O governo Biden diz que está tornando mais seguro e fácil para pessoas como MiLexi e sua família seguirem um caminho legal para o asilo. Estima-se que 30 mil refugiados da Venezuela, assim como da Nicarágua, Cuba e Haiti, serão aceitos a cada mês. Mas depois que essa cota for atingida, outros serão devolvidos ao México.
Rosario Medina não sabia dessas mudanças legais quando a família dela partiu para os Estados Unidos em outubro de 2022. Como eles são da Guatemala, em breve poderão ter mais dificuldade em obter asilo. Ela me contou como teme pela segurança da filha e netos em um país dominado por gangues que frequentemente matam, estupram e sequestram.
Sob as novas regras de imigração, ela só seria aceita se pudesse demonstrar que a família dela enfrenta uma "ameaça iminente e extrema". E teria que marcar uma consulta em um dos cerca de 100 (ainda não construídos) centros regionais de processamento em toda a América do Sul para solicitar asilo antes de viajar para os EUA.

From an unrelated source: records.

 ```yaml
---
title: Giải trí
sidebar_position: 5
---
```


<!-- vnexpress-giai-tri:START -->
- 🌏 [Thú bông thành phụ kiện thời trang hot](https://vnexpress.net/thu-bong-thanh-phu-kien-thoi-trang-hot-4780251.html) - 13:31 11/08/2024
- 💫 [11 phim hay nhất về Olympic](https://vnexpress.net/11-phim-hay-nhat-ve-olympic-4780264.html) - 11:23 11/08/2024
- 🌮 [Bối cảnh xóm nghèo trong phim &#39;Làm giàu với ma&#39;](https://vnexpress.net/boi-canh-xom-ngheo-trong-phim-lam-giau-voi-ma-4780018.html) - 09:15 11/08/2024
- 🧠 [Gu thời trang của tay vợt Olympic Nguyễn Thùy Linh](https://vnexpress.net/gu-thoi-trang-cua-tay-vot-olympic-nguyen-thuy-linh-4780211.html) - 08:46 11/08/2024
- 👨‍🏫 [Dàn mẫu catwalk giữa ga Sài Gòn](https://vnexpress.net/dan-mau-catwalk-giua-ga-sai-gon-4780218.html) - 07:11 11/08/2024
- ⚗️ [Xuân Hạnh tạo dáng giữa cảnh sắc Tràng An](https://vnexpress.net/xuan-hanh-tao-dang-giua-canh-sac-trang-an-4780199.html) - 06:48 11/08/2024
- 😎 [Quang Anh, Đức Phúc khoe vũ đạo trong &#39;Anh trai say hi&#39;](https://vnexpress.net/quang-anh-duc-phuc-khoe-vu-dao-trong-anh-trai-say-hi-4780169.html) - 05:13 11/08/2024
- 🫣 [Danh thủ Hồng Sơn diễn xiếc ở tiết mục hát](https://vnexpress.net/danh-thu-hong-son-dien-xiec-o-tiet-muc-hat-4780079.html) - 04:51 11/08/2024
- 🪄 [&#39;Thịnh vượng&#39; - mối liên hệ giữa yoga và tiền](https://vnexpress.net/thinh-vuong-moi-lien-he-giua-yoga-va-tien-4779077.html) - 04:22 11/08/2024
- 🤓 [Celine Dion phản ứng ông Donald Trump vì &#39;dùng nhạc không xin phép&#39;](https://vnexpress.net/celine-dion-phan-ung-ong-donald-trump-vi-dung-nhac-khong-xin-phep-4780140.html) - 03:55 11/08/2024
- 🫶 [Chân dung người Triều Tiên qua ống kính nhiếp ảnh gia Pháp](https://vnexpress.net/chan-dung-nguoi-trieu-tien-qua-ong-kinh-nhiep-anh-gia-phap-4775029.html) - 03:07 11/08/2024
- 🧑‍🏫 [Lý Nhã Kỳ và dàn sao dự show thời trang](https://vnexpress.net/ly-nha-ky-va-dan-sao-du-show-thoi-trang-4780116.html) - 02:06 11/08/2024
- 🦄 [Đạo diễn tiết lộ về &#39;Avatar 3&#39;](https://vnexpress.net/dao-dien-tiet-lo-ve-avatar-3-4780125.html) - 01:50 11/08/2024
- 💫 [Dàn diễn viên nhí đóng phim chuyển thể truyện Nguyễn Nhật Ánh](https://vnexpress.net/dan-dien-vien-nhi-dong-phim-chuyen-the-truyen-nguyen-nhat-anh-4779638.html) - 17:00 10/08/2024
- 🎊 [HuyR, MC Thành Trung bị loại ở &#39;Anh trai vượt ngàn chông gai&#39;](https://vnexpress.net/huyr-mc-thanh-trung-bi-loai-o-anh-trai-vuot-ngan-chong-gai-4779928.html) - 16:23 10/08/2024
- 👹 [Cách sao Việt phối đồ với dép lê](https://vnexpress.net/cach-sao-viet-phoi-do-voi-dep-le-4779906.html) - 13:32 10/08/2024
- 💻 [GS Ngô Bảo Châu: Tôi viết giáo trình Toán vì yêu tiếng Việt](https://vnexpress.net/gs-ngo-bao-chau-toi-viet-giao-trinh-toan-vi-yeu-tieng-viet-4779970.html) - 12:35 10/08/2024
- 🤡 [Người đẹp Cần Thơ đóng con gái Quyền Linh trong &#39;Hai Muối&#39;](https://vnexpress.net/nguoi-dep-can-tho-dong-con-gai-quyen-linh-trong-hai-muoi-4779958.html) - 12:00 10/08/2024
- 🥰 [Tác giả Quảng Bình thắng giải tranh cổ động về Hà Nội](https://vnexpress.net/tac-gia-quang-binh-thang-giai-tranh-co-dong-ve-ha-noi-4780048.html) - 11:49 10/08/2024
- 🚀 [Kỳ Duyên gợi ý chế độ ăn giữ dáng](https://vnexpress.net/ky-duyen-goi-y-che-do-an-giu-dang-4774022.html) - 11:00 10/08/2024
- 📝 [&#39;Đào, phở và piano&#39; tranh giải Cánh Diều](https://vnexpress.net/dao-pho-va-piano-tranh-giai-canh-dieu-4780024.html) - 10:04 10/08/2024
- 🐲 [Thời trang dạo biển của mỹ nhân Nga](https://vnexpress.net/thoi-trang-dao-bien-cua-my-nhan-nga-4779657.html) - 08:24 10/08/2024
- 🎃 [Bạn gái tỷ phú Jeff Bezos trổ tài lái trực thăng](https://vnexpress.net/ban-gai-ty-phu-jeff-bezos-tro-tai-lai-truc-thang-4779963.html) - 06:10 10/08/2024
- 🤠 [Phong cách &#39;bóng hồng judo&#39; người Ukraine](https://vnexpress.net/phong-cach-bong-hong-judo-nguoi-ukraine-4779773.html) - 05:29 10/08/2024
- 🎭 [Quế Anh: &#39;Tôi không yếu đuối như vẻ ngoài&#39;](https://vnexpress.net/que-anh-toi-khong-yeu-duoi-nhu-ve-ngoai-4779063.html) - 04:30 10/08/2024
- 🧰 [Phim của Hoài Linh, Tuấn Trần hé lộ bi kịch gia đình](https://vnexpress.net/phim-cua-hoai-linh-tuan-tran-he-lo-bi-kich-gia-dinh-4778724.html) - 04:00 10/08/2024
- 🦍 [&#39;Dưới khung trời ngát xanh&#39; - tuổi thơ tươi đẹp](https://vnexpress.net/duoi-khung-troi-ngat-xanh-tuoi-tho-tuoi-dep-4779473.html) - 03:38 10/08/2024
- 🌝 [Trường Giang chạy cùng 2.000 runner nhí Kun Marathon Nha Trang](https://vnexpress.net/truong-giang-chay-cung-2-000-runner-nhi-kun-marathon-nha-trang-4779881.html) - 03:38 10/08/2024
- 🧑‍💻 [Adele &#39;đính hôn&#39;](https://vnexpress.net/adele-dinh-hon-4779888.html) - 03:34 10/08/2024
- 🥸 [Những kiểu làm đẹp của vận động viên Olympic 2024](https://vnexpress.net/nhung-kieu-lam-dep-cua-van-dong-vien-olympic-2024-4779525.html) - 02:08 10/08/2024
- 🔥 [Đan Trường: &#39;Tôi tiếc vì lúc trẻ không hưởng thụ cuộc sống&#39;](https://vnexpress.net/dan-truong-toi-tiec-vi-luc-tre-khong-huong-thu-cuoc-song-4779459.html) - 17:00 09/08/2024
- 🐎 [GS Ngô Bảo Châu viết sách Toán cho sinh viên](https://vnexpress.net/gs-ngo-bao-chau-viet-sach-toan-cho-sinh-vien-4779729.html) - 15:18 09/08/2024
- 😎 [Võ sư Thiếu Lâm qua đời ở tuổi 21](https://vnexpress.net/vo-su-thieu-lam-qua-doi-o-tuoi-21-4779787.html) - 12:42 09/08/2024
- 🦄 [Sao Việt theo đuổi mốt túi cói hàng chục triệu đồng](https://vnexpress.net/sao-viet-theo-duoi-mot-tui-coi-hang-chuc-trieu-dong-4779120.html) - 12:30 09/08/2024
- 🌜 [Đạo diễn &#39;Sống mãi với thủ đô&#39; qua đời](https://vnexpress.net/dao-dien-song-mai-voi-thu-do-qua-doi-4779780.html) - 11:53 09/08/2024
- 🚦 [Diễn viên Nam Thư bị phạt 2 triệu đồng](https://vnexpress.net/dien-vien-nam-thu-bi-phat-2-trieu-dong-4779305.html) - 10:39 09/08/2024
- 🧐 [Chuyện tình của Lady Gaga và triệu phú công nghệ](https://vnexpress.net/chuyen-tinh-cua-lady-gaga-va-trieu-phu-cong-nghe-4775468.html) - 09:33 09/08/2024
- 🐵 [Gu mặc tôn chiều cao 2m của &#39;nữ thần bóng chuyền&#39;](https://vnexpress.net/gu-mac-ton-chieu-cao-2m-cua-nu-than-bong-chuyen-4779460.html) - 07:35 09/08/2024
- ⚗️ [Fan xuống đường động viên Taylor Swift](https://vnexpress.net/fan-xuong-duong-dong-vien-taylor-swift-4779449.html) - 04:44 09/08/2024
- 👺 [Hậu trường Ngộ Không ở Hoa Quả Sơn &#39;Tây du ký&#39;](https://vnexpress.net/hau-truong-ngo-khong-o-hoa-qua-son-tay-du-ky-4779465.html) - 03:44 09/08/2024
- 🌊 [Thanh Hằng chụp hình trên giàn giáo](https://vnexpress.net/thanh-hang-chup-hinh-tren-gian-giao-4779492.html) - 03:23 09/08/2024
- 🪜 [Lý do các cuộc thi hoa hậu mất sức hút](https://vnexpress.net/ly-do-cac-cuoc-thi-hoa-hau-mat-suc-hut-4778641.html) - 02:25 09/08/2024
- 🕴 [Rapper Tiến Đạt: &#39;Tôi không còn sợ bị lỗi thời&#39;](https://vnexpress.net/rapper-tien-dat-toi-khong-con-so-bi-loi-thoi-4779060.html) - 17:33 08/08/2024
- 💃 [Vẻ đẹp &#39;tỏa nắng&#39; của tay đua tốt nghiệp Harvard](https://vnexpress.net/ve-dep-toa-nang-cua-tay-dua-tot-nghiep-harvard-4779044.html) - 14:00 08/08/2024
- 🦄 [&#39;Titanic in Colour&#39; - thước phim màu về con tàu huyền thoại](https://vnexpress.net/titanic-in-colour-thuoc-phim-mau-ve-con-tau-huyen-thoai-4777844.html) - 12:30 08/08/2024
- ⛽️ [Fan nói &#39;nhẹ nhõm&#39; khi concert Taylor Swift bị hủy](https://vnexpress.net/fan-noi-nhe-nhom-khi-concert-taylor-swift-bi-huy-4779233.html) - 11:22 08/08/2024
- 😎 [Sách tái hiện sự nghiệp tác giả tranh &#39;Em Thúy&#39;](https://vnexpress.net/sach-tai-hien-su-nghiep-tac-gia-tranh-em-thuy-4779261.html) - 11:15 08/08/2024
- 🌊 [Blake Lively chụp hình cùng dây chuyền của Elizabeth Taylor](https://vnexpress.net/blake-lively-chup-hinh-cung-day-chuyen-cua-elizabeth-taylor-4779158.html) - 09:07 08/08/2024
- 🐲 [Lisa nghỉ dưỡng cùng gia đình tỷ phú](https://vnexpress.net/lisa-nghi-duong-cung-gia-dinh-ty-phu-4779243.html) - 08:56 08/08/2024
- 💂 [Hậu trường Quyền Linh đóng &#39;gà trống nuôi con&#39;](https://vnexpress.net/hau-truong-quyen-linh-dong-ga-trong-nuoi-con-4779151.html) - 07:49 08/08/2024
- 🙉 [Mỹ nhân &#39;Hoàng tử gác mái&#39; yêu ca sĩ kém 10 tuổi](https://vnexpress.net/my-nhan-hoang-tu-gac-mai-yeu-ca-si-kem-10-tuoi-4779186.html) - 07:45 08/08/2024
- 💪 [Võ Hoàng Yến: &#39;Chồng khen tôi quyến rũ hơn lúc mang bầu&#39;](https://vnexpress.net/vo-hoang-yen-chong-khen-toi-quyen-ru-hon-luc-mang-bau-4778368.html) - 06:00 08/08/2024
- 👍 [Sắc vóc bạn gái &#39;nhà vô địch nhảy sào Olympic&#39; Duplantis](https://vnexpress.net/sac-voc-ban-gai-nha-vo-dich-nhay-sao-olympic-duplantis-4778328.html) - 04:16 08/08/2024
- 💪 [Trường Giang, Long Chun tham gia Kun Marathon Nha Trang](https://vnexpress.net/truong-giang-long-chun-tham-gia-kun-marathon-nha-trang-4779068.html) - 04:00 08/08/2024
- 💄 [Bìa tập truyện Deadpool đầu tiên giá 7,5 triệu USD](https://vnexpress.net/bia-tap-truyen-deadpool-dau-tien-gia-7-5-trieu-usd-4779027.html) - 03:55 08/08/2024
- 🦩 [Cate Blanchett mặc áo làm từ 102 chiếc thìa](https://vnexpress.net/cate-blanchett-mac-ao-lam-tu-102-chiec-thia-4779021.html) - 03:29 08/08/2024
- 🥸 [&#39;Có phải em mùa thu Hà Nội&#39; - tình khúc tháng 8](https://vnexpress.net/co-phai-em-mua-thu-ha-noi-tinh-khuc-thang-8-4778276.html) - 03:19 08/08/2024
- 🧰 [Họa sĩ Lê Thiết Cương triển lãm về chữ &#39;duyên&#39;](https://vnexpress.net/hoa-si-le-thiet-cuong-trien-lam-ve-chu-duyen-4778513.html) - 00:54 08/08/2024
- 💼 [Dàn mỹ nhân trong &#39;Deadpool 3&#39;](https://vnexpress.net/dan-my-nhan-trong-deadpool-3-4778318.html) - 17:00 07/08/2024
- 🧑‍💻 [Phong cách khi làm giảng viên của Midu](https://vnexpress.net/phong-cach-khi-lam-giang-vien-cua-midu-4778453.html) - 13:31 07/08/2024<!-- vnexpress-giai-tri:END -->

Quando conheci o Dicar Matano, ele estava com um suéter verde enrolado na cabeça para tentar se proteger do sol. Ele está convencido de que qualquer pessoa que consiga entrar nos Estados Unidos antes da mudança não pode ser legalmente deportada. É por isso que ele está dormindo aqui nesta terra de ninguém empoeirada há mais de uma semana, junto com a esposa, filho e irmão gravemente doente.
Sem dinheiro, ele agora está implorando por comida. "Tenho vergonha porque não gosto de mendigar ou pedir ajuda gratuita. Gosto de ganhar a vida com meu próprio trabalho duro", ele me disse. Ele deixou a Venezuela porque diz que não poderia pagar para alimentar a família dele lá.
No futuro, migrantes como a família Matano não poderão simplesmente chegar à fronteira dos Estados Unidos e solicitar asilo. Todos serão considerados inelegíveis para asilo se não puderem provar que solicitaram proteção anteriormente em um terceiro país a caminho dos EUA. A família Matano teria que primeiro pedir asilo no México antes de poder solicitar a entrada nos EUA.
Os EUA dizem que lançarão campanhas publicitárias nas Américas Central e do Sul para comunicar as novas regras e tentar impedir que as pessoas apareçam na fronteira.
Para aqueles que já estão aqui, há confusão e medo sobre se algum dia conseguirão atravessar.
Ocasionalmente, o portão na imponente cerca de metal se abre e um punhado de pessoas consegue passar. Não está claro como os poucos sortudos são selecionados.
No entanto, cada vez que o portão se move, você sente a onda coletiva de esperança dessas pessoas que estão convencidas de que todas as suas dificuldades valerão a pena se tiverem a chance de começar de novo na América.